The four-piece will be celebrating their 20th anniversary in 2006 and coinciding with that monumental event is the release of the bands 9th full-length record (not including several EPs, singles and live recordings). The upcoming record, entitled Death To Tyrants, will be released early 2006 and shows the band is nowhere near slowing down.
“This is a landmark album for us, so it's important for it to be strong and heavy,” says drummer Armand Majidi. “Although the songs growl in a new way, they're SOIA through and through, with something to offer all our fans from every era. There's a political slant to a number of songs, because of the more desperate world view we have nowadays, but we still share personal experiences, philosophies and moods that we hope everyone can relate to.”
This socially driven attitude and message is something that’s always kept the band close with their fanbase from the very beginning. Originally formed by brothers Lou and Pete Koller in the mid-'80s, Sick Of It All set the tone of their music and ideology by offering a no-frills view of the world around them. Often revolving around politics, social injustices and life on streets in New York, the band wore their views on their sleeve and made no apologies, often times attempting to turn the tables to include thread of positivity, a hope for change and improvement.
Not long after forming, the band released their first self-titled EP on Revelation Records and began to accumulate a strong local following after playing infamous clubs like CBGBs. Their first full-length record, Blood Sweat And No Tears (Combat Records), took the band on their first national tour, after which there was no stopping them. When their second album Just Look Around was released in 1992, it was a benchmark for the band and the New York hardcore scene. The band recruited bass player Craig Ahead during this time who joined them on international tours to both Europe and Japan, while the record helped revitalized the scene and bolster NYHC pride among their contemporaries. The mid-90s saw the band go the majors as they released their breakthrough-album Scratch The Surface in 1994 on Atlantic, followed by a live album and a collection of rarities before they released their seminal record Built To Last in 1997. During this time the band continued to tour relentlessly, even hitting South and Central America.

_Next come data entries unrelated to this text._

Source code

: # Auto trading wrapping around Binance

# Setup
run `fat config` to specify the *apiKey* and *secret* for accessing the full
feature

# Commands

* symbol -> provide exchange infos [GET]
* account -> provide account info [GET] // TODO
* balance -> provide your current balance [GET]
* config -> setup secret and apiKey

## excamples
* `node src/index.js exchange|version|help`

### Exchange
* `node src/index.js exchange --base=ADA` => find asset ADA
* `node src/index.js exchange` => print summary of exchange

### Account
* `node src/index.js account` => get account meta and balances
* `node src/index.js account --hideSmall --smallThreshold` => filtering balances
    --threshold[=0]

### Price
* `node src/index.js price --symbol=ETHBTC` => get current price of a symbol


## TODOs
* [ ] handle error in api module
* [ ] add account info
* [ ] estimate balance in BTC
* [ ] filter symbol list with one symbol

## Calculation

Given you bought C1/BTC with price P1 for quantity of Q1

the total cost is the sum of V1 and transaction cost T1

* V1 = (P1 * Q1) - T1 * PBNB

Releasing three albums on Fat Wreck Chords, as well as a live album and a collection of rarities, the band kept spreading the hardcore reality all over the world, proving to be an institution of hardcore while different trends came and went. It’s this longevity and conviction that has kept the band’s reputation untarnished and legendary.

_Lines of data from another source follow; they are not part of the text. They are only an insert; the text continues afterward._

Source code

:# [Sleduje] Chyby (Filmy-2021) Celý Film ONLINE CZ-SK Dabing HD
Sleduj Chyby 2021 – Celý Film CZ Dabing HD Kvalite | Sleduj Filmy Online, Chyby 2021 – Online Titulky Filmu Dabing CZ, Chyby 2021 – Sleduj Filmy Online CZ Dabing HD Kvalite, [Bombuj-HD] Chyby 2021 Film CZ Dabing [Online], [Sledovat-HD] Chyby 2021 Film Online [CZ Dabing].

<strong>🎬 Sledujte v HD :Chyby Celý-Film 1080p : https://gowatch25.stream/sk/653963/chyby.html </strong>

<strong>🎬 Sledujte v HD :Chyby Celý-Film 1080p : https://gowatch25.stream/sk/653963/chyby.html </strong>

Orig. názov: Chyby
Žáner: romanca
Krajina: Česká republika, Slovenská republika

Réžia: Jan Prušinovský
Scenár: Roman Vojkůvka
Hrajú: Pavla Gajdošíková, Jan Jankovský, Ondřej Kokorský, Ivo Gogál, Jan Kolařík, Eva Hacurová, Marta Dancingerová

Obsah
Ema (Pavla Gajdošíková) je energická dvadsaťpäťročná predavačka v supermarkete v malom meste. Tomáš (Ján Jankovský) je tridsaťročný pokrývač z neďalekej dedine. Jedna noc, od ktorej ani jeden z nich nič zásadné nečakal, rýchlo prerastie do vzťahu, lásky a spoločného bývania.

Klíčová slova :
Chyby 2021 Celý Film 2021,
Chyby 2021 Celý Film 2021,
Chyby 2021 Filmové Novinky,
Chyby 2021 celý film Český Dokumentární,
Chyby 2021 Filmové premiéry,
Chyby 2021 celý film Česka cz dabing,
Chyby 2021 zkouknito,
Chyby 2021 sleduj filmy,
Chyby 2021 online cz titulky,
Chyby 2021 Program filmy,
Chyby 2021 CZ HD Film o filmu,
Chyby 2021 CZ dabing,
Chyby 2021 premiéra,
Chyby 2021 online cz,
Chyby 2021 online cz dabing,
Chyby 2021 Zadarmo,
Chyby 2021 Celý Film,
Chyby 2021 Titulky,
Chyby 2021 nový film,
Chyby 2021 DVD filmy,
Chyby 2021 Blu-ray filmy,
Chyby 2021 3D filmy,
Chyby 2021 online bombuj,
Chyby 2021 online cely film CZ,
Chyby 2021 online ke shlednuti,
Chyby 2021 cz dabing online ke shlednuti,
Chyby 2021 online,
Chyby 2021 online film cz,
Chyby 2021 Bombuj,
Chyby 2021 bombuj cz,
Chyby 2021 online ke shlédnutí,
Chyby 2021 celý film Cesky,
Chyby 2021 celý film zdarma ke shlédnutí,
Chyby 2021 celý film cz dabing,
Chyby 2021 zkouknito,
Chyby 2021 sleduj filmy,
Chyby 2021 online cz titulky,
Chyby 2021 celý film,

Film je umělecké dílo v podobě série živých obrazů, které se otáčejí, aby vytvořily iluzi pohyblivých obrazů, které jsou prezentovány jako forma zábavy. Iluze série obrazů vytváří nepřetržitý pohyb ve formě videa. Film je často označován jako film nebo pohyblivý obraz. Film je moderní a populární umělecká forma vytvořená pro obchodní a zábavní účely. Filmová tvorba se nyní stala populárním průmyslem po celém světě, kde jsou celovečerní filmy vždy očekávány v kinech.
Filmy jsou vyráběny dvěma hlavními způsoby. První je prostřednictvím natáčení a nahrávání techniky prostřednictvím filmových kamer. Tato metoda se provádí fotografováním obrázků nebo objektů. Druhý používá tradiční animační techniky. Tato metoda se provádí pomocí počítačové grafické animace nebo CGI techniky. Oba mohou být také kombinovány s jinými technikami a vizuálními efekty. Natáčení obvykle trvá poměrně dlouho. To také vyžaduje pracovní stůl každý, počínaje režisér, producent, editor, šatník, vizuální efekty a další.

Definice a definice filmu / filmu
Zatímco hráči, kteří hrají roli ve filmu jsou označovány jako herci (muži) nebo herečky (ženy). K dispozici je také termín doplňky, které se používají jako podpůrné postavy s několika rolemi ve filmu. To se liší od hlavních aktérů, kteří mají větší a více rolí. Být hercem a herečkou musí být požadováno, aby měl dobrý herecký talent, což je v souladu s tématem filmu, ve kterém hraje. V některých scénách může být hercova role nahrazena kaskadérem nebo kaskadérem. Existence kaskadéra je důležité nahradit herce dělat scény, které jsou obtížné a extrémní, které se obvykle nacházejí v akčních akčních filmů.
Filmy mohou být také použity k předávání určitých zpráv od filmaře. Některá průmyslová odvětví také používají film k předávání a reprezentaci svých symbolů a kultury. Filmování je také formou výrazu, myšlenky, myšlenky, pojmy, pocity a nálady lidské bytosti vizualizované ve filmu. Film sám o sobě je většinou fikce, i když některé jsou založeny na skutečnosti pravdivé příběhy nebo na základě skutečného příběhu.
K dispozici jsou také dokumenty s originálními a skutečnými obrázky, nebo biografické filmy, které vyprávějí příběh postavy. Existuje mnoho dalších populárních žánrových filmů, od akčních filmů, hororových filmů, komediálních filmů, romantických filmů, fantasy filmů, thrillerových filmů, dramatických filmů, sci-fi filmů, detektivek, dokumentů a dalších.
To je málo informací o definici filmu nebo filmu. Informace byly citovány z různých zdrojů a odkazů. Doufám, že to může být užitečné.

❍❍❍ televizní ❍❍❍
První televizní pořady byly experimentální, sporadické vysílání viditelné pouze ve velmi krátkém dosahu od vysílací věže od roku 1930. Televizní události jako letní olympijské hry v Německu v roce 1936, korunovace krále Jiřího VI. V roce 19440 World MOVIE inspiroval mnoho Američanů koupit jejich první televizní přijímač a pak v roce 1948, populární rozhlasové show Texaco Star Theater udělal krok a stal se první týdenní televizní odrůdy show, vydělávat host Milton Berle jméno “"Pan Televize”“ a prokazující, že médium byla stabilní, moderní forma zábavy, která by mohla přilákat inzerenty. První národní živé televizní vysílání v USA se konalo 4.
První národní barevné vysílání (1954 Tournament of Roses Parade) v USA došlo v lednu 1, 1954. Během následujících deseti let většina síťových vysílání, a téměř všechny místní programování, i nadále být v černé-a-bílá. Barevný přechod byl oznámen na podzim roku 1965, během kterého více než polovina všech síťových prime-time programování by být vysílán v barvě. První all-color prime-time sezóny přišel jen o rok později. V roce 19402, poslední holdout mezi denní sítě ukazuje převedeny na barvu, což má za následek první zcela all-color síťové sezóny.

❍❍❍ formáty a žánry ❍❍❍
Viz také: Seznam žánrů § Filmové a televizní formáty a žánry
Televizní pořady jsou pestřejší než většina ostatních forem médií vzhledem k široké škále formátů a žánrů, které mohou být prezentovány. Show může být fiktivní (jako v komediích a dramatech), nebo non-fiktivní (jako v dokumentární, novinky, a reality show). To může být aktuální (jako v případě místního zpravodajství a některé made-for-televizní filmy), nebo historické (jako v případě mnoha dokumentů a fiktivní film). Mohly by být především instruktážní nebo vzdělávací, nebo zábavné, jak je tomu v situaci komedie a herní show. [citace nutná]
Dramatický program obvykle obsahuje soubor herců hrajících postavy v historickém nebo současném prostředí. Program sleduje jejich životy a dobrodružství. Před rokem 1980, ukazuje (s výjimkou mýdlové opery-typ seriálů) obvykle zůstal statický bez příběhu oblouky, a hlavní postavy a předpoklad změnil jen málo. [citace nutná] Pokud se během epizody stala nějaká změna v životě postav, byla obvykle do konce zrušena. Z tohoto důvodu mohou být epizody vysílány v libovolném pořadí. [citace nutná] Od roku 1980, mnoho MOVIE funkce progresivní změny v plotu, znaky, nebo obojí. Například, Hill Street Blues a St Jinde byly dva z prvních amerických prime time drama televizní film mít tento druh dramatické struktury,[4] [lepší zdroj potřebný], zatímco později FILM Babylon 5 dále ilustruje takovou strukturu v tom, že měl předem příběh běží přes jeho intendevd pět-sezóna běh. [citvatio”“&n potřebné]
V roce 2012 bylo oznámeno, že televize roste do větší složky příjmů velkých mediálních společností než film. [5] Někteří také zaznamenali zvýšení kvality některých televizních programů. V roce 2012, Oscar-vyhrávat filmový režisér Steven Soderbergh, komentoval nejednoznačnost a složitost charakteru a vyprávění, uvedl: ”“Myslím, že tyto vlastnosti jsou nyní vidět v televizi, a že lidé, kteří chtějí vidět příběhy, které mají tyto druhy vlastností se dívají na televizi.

“We're lucky enough to have [a fanbase] that accepts us as we are, and who prefer their music gimmick-free and without all the pop culture bullshit,” Majidi says. “Our motivation is helped by the fact that in twenty years, we never rested on our laurels because of mainstream success. We're just as hungry as we've ever been and still have a lot to prove.”
Taking the challenge on to prove their sincerity, the band have crafted an album to prove the tired listeners and the naysayers dead wrong. Set to be recorded with Dean Baltulonis (Bouncing Souls, Give Up The Ghost, Most Precious Blood) at Atomic Studios this winter with mixing being handled by Tue Madsen (The Haunted, Heaven Shall Burn), Sick Of It All are firing on all cylinders. The band’s real life dogma and hunger for excellence as a hardcore band have truly been ideals that fans from all corners of the globe passionately admire and identify with. On Death To Tyrants, the band pulls no punches and shows clearly why they are the definition of “hardcore.”